AU THÉATRE DE VOLTAIRE.

La présente édition commence, conforméinent à un usage traditionnel, par le théâtre. Cet usage ne tient aucunement, comme on l'a dit, à l'espèce de préséance qu'on accordait à la poésie sur la prose. Mais c'est qu'il est bon que, dans la suite des œuvres complètes, l'auteur apparaisse successivement tel qu'il s'est montré à ses contemporains, et que l'on assiste autant que possible au développement graduel de son esprit. Je sais bien qu'en donnant d'abord le théâtre entier, si nous commençons par les premières œuvres que Voltaire ait produites dans sa jeunesse, nous donnons à la fin les dernières que sa vieillesse ait enfantées.
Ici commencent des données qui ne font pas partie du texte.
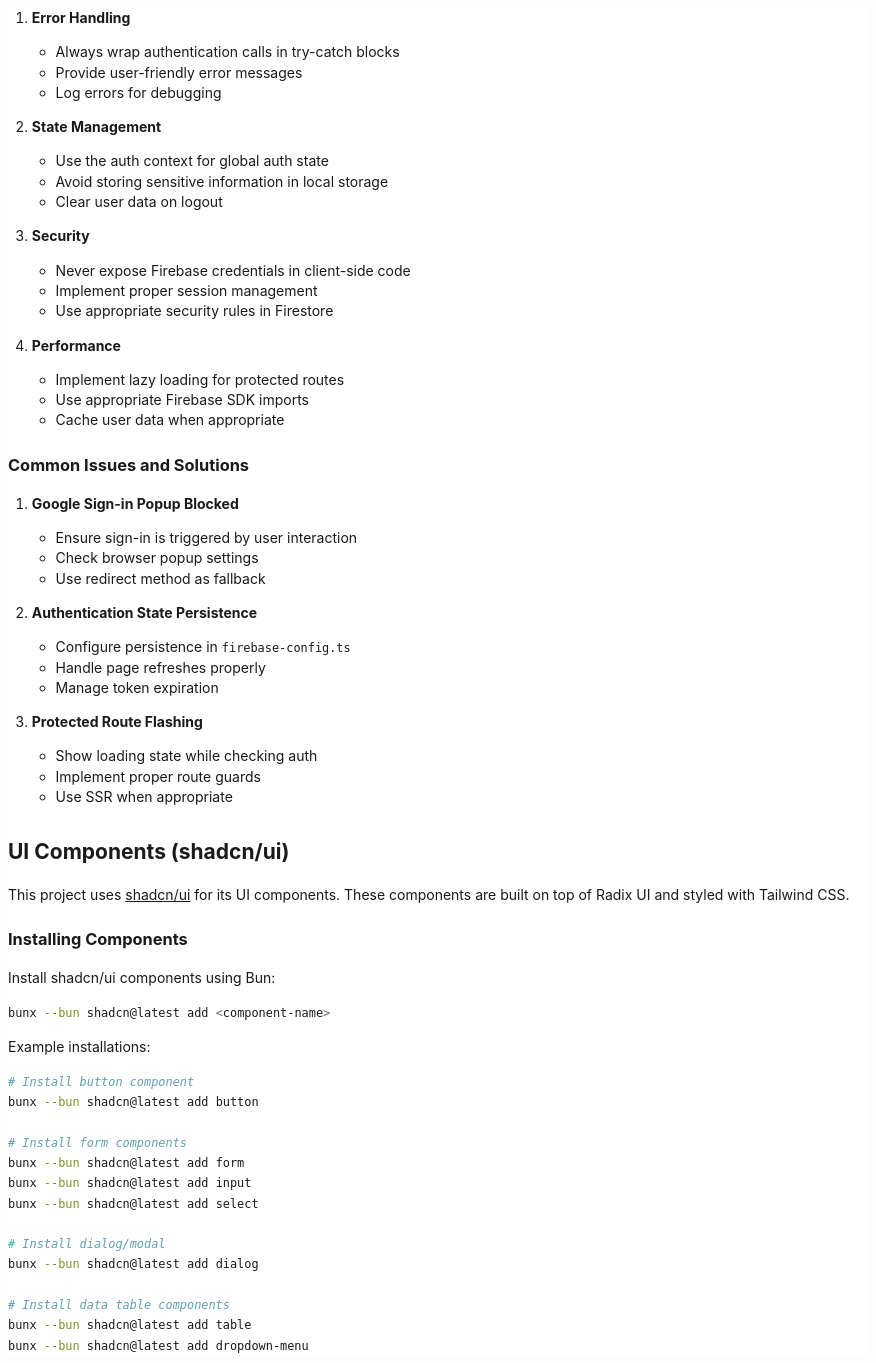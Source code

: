 1. **Error Handling**
   - Always wrap authentication calls in try-catch blocks
   - Provide user-friendly error messages
   - Log errors for debugging

2. **State Management**
   - Use the auth context for global auth state
   - Avoid storing sensitive information in local storage
   - Clear user data on logout

3. **Security**
   - Never expose Firebase credentials in client-side code
   - Implement proper session management
   - Use appropriate security rules in Firestore

4. **Performance**
   - Implement lazy loading for protected routes
   - Use appropriate Firebase SDK imports
   - Cache user data when appropriate

### Common Issues and Solutions

1. **Google Sign-in Popup Blocked**
   - Ensure sign-in is triggered by user interaction
   - Check browser popup settings
   - Use redirect method as fallback

2. **Authentication State Persistence**
   - Configure persistence in `firebase-config.ts`
   - Handle page refreshes properly
   - Manage token expiration

3. **Protected Route Flashing**
   - Show loading state while checking auth
   - Implement proper route guards
   - Use SSR when appropriate

## UI Components (shadcn/ui)

This project uses [shadcn/ui](https://ui.shadcn.com/) for its UI components. These components are built on top of Radix UI and styled with Tailwind CSS.

### Installing Components

Install shadcn/ui components using Bun:

```bash
bunx --bun shadcn@latest add <component-name>
```

Example installations:

```bash
# Install button component
bunx --bun shadcn@latest add button

# Install form components
bunx --bun shadcn@latest add form
bunx --bun shadcn@latest add input
bunx --bun shadcn@latest add select

# Install dialog/modal
bunx --bun shadcn@latest add dialog

# Install data table components
bunx --bun shadcn@latest add table
bunx --bun shadcn@latest add dropdown-menu
```
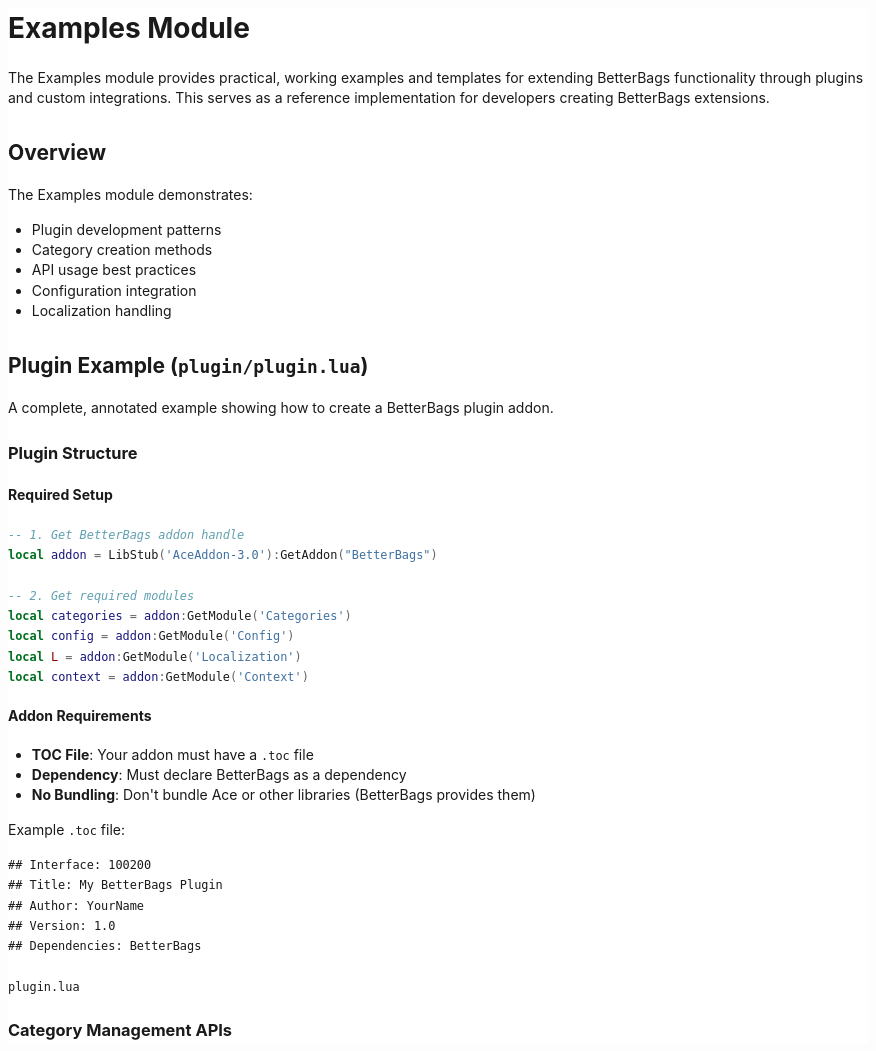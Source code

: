 # Examples Module

The Examples module provides practical, working examples and templates for extending BetterBags functionality through plugins and custom integrations. This serves as a reference implementation for developers creating BetterBags extensions.

## Overview

The Examples module demonstrates:
- Plugin development patterns
- Category creation methods
- API usage best practices
- Configuration integration
- Localization handling

## Plugin Example (`plugin/plugin.lua`)

A complete, annotated example showing how to create a BetterBags plugin addon.

### Plugin Structure

#### Required Setup
```lua
-- 1. Get BetterBags addon handle
local addon = LibStub('AceAddon-3.0'):GetAddon("BetterBags")

-- 2. Get required modules
local categories = addon:GetModule('Categories')
local config = addon:GetModule('Config')
local L = addon:GetModule('Localization')
local context = addon:GetModule('Context')
```

#### Addon Requirements
- **TOC File**: Your addon must have a `.toc` file
- **Dependency**: Must declare BetterBags as a dependency
- **No Bundling**: Don't bundle Ace or other libraries (BetterBags provides them)

Example `.toc` file:
```toc
## Interface: 100200
## Title: My BetterBags Plugin
## Author: YourName
## Version: 1.0
## Dependencies: BetterBags

plugin.lua
```

### Category Management APIs
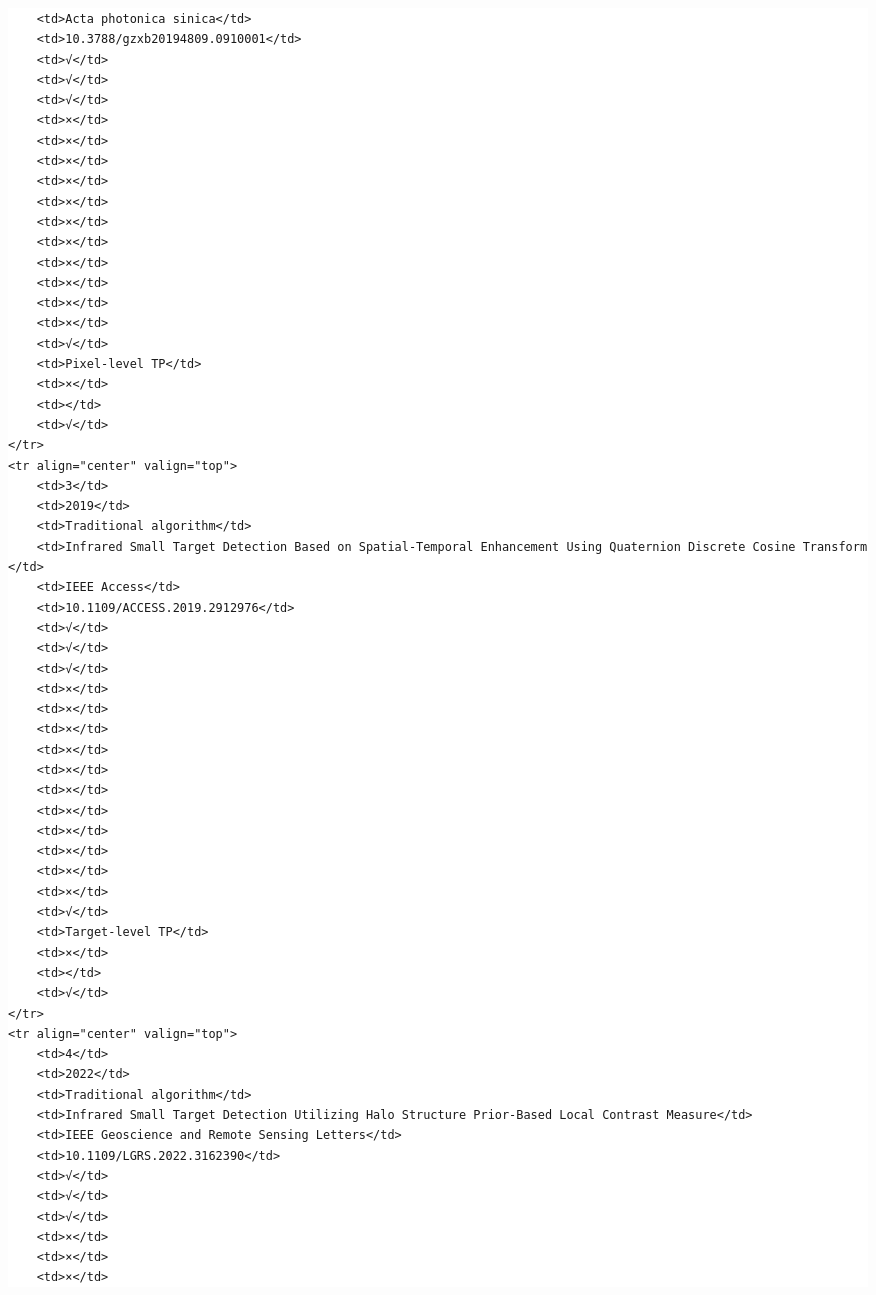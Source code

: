         <td>Acta photonica sinica</td>
        <td>10.3788/gzxb20194809.0910001</td>
        <td>√</td>
        <td>√</td>
        <td>√</td>
        <td>×</td>
        <td>×</td>
        <td>×</td>
        <td>×</td>
        <td>×</td>
        <td>×</td>
        <td>×</td>
        <td>×</td>
        <td>×</td>
        <td>×</td>
        <td>×</td>
        <td>√</td>
        <td>Pixel-level TP</td>
        <td>×</td>
        <td></td>
        <td>√</td>
    </tr>
    <tr align="center" valign="top">
        <td>3</td>
        <td>2019</td>
        <td>Traditional algorithm</td>
        <td>Infrared Small Target Detection Based on Spatial-Temporal Enhancement Using Quaternion Discrete Cosine Transform</td>
        <td>IEEE Access</td>
        <td>10.1109/ACCESS.2019.2912976</td>
        <td>√</td>
        <td>√</td>
        <td>√</td>
        <td>×</td>
        <td>×</td>
        <td>×</td>
        <td>×</td>
        <td>×</td>
        <td>×</td>
        <td>×</td>
        <td>×</td>
        <td>×</td>
        <td>×</td>
        <td>×</td>
        <td>√</td>
        <td>Target-level TP</td>
        <td>×</td>
        <td></td>
        <td>√</td>
    </tr>
    <tr align="center" valign="top">
        <td>4</td>
        <td>2022</td>
        <td>Traditional algorithm</td>
        <td>Infrared Small Target Detection Utilizing Halo Structure Prior-Based Local Contrast Measure</td>
        <td>IEEE Geoscience and Remote Sensing Letters</td>
        <td>10.1109/LGRS.2022.3162390</td>
        <td>√</td>
        <td>√</td>
        <td>√</td>
        <td>×</td>
        <td>×</td>
        <td>×</td>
Mais il n'importe. Sous quel aspect se révèle d'abord Voltaire ? Il se révèle d'abord comme poëte dramatique et comme poëte épique. C'est ainsi qu'il débute dans la vie littéraire, et c'est une raison fort concluante pour que, dans le long défilé de ses œuvres, nous donnions le premier rang aux pièces de théâtre et à la Henriade. Si nous commencions par les œuvres philosophiques plus considérables qui marquent la dernière partie de sa carrière, nous introduirions à coup sûr une certaine confusion qui serait sensible au lecteur. Supposons, pour prendre un exemple de nos jours, qu'on publie un jour les œuvres complètes de M. Sainte-Beuve. Ne faudra-t-il pas se conformer, non pas absolument sans doute, mais dans la mesure possible, à ce qui s'est passé dans l'existence de l'écrivain? Ne faudrait-il pas placer d'abord ses poésies et ses études sur le x VI siècle? Si nous commencions par ses Causeries du lundi ou par l'Histoire de Port-Royal, nous commettrions une faute. Eh bien! cette faute ne serait pas moindre, selon nous, si nous ouvrions la série des œures de Voltaire par le Dictionnaire philosophique et par l'Essai sur les mœurs et l'esprit des nations.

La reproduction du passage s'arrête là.